▶ PROBLEM TO WORK ON
I need the number of lines in the data that include "помощью"; reply with that number alone.

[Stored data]

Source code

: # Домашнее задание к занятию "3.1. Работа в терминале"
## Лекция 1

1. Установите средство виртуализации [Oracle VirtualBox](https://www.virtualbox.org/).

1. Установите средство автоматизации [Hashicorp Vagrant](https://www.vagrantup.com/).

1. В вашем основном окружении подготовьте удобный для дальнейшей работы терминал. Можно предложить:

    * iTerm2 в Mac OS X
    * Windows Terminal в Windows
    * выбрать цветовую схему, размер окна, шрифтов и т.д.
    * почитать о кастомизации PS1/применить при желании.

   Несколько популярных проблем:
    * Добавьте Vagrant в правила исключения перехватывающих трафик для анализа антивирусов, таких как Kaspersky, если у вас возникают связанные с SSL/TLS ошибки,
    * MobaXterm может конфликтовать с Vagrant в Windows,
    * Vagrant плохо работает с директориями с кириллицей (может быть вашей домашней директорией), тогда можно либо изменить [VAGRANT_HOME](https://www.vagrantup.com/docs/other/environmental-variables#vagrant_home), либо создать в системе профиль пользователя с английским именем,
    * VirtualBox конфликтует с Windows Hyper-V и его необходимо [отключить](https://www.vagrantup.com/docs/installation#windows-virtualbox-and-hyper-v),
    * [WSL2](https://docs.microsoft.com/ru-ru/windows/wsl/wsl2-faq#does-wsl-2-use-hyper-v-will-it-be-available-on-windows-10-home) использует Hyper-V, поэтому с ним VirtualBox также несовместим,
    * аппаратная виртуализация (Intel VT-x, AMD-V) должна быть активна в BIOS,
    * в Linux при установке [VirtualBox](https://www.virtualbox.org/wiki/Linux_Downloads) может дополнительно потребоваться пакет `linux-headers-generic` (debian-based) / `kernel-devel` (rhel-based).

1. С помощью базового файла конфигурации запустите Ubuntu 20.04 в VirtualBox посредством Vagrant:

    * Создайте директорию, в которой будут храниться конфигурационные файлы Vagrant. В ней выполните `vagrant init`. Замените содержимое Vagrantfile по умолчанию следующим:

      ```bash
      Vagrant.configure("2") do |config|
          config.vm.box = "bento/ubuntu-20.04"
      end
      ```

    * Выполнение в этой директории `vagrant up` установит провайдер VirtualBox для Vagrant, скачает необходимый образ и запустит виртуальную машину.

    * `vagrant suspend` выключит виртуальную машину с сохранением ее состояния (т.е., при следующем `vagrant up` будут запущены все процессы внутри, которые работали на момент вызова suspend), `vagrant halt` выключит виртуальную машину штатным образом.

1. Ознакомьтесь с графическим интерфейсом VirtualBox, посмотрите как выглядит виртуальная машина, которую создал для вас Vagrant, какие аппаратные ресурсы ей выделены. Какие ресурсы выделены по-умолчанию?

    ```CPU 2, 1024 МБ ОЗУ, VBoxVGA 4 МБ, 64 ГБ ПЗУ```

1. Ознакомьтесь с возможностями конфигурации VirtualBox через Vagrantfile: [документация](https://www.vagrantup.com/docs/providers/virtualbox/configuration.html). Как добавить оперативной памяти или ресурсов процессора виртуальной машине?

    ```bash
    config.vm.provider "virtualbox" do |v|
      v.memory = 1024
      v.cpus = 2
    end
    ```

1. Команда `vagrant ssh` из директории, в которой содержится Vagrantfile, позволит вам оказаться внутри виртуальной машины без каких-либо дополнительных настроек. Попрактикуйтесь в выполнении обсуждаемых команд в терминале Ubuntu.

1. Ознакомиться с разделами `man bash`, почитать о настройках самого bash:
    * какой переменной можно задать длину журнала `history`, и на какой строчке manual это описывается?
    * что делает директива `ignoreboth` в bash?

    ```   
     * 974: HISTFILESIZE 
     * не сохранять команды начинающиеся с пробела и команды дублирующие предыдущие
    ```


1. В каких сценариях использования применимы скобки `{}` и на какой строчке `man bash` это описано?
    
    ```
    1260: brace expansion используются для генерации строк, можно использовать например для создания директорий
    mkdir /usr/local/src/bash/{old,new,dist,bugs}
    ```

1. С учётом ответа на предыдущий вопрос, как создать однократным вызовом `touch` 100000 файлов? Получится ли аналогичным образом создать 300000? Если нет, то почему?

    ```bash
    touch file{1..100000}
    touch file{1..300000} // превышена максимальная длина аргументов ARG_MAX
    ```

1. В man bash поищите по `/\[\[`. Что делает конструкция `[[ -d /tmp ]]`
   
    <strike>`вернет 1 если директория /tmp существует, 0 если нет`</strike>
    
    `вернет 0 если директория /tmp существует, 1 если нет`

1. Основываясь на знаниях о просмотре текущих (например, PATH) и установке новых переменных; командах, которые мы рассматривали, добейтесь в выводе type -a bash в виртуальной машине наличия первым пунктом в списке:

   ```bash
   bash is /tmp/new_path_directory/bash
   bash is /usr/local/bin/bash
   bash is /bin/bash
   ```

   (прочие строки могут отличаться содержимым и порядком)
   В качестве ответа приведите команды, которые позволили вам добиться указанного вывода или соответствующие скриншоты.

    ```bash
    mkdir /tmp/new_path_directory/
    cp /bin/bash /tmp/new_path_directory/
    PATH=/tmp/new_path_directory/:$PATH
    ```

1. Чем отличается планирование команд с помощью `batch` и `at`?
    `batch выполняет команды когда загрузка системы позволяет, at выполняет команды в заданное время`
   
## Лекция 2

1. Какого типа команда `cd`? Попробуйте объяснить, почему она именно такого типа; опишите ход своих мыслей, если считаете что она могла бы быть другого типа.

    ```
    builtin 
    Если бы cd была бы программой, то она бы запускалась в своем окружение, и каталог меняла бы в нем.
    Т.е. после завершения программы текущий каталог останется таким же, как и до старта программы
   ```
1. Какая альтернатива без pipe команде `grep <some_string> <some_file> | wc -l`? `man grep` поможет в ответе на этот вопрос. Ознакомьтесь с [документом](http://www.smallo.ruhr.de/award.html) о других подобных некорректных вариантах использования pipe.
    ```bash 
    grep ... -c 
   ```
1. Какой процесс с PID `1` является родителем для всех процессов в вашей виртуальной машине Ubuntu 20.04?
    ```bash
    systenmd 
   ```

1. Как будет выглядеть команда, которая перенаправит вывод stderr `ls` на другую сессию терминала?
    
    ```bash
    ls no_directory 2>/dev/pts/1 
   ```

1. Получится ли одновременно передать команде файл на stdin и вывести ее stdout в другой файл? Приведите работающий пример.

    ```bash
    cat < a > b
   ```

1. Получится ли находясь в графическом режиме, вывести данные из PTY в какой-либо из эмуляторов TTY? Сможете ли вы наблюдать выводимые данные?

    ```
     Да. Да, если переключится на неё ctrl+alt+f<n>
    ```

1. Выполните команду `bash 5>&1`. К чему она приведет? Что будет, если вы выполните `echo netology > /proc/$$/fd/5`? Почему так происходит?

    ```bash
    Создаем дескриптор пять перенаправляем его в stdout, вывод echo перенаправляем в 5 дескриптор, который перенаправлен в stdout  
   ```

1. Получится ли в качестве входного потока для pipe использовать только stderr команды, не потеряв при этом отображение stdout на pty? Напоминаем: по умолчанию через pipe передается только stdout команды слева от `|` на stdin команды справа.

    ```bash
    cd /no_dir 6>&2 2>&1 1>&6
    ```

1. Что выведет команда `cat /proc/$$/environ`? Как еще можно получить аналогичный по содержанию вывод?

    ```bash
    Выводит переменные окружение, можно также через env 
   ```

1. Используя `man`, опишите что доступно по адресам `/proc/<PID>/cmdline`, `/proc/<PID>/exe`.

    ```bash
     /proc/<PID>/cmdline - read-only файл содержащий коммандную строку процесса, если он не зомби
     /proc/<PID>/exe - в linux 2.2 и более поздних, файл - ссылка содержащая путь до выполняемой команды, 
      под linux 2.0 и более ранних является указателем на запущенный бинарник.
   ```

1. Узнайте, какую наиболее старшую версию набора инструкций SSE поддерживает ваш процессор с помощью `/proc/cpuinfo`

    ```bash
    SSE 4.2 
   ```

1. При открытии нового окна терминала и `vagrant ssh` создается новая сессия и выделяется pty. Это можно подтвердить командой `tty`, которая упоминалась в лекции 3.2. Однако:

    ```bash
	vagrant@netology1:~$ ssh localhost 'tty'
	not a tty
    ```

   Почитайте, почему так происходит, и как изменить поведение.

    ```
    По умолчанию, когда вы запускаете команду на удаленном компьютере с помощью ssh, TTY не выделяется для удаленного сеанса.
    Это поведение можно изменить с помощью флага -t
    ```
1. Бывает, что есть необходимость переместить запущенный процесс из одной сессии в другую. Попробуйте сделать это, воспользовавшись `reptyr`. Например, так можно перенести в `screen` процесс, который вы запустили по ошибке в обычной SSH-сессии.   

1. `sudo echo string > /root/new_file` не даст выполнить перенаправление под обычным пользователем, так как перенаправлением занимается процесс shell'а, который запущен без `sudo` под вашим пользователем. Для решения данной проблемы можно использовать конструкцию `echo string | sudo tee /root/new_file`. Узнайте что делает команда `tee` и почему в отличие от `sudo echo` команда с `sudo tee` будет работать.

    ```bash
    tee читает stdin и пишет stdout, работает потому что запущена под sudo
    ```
---
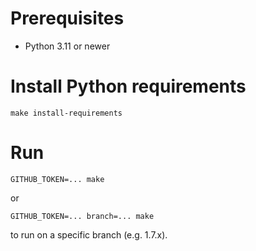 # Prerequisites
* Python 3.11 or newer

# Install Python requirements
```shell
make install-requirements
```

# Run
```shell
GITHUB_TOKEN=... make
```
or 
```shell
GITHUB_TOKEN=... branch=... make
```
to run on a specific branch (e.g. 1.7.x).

▶ TASK SOLUTION
5